Труп, уже без головы, лежал на украшенном эшафоте. Вокруг него ходил профессиональный рыбак, представлявший улов, не скрывая восхищения противником. Он походил на матадора, уложившего быка и теперь хвастающегося подвигом. Рыба и впрямь была чудом природы. 15 лет она, как «Наутилус», провела в семи морях, нигде не задерживаясь. (Тунец должен двигаться, чтоб не умереть). «Этого, — объяснил рыбак, — поймали правильно: не сетями, где напуганный косяк уродует себя в тесноте, а в единоборстве — на удочку. Последнюю неделю рыба прожила в прибрежных садках Испании, где вместо обычного меню из водянистых кальмаров ела деликатесы — сельдь и сардины».

Как известно, чем лучше мы относимся к животным, тем они вкуснее. Когда пришла пора в этом убедиться, на спину 2,5-метрового тунца вскочил пожилой японец с тускло сверкнувшим мечом. Первым взмахом он отсек рыбью ключицу. Ее унесли сразу, видать, директору. Потом с хирургической точностью самурай рассек тело пополам, обтер меч и, коротко поклонившись, ушел восвояси, в Японию. Теперь на тушу набросились помощники. Длинными ложками они соскоблили мякоть с хребта. Это прежде меня расхватали знатоки. Вслед пошла алая спина — на суши. И, наконец, ножи дошли до живота: «чу-торо» — розовый ломоть с бледными прослойками, «о-торо» — сероватое брюшко тунца и драгоценный фокус праздника.
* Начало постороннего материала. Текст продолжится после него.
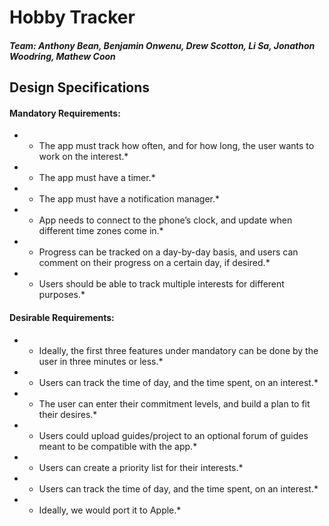 # Hobby Tracker

##### Team: 	Anthony Bean, Benjamin Onwenu, Drew Scotton, Li Sa, Jonathon Woodring, Mathew Coon

## Design Specifications

#### Mandatory Requirements:
- *	The app must track how often, and for how long, the user wants to work on the interest.*
- *	The app must have a timer.*
- *	The app must have a notification manager.*
- *	App needs to connect to the phone’s clock, and update when different time zones come in.*
- *	Progress can be tracked on a day-by-day basis, and users can comment on their progress on a certain day, if desired.*
- *	Users should be able to track multiple interests for different purposes.*
		
#### Desirable Requirements:
- *	Ideally, the first three features under mandatory can be done by the user in three minutes or less.*
- *	Users can track the time of day, and the time spent, on an interest.*
- *	The user can enter their commitment levels, and build a plan to fit their desires.*
- *	Users could upload guides/project to an optional forum of guides meant to be compatible with the app.*
- *	Users can create a priority list for their interests.*
- *	Users can track the time of day, and the time spent, on an interest.*
- *	Ideally, we would port it to Apple.*

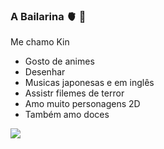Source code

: ### A Bailarina 🫀 🔪

Me chamo Kin

- Gosto de animes
- Desenhar
- Musicas japonesas e em inglês
- Assistr filemes de terror
- Amo muito personagens 2D
- Também amo doces

![](https://media.tenor.com/mv-IrIQ0xkIAAAAC/mikey-tokyo-revengers.gif)
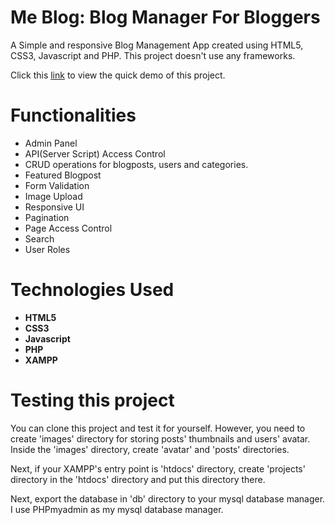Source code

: # Me Blog: Blog Manager For Bloggers
A Simple and responsive Blog Management App created using HTML5, CSS3, Javascript and PHP. This project doesn't use any frameworks.

Click this [link](https://youtu.be/SU_k3zqWv80) to view the quick demo of this project.

# Functionalities
* Admin Panel
* API(Server Script) Access Control
* CRUD operations for blogposts, users and categories.
* Featured Blogpost
* Form Validation
* Image Upload
* Responsive UI
* Pagination
* Page Access Control
* Search
* User Roles

# Technologies Used
* **HTML5**
* **CSS3**
* **Javascript**
* **PHP**
* **XAMPP**

# Testing this project
You can clone this project and test it for yourself. However, you need to create 'images' directory
for storing posts' thumbnails and users' avatar. Inside the 'images' directory, create 'avatar' and
'posts' directories. 

Next, if your XAMPP's entry point is 'htdocs' directory, create 'projects' directory in the
'htdocs' directory and put this directory there.

Next, export the database in 'db' directory to your mysql database manager. I use PHPmyadmin as my
mysql database manager.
Схватив, сколько успел, я, урча, донес покупку до дома, чтобы правильно съесть. Такую рыбу нельзя, как это часто делают гайтаны-варвары, ни с чем смешивать. Соевый соус ей нужен не больше, чем черной икре. И уж тем более преступна мысль о хрене васаби, который нужен лишь тем, кого отпугивает сырая рыба (пусть едят воблу). Единственное дополнение — ломтик маринованного имбиря, чтобы оттенить паузы. Единственный гарнир — безраздельное внимание. Чем дороже кусок, тем труднее уловить его вкус. Красная часть тунца отдаленно напоминает семгу до засола. Белая — ближе к мороженому. Жирную плоть не нужно жевать — она тает на нёбе, как капли дождя. Это — не вкус, а призрак вкуса, может быть, его мираж. Чтобы осознать и зафиксировать ускользающий эффект, нужен не повар, а традиция.

В древней Японии есть особенно было нечего. Нищая буддийская страна, где рис считался роскошью, а мясо — грехом, только в море отводила душу (ее японцы, кстати сказать, помещают не в груди, а в животе, что объясняет процедуру харакири). Поэтому в Японии нет рыбных ресторанов — все рестораны рыбные. Но тунец и в их застолье играет главную — шаманскую — роль. Завораживая и опьяняя, он переносит нас на тот первобытный пир, что располагался между охотой и жертвоприношением.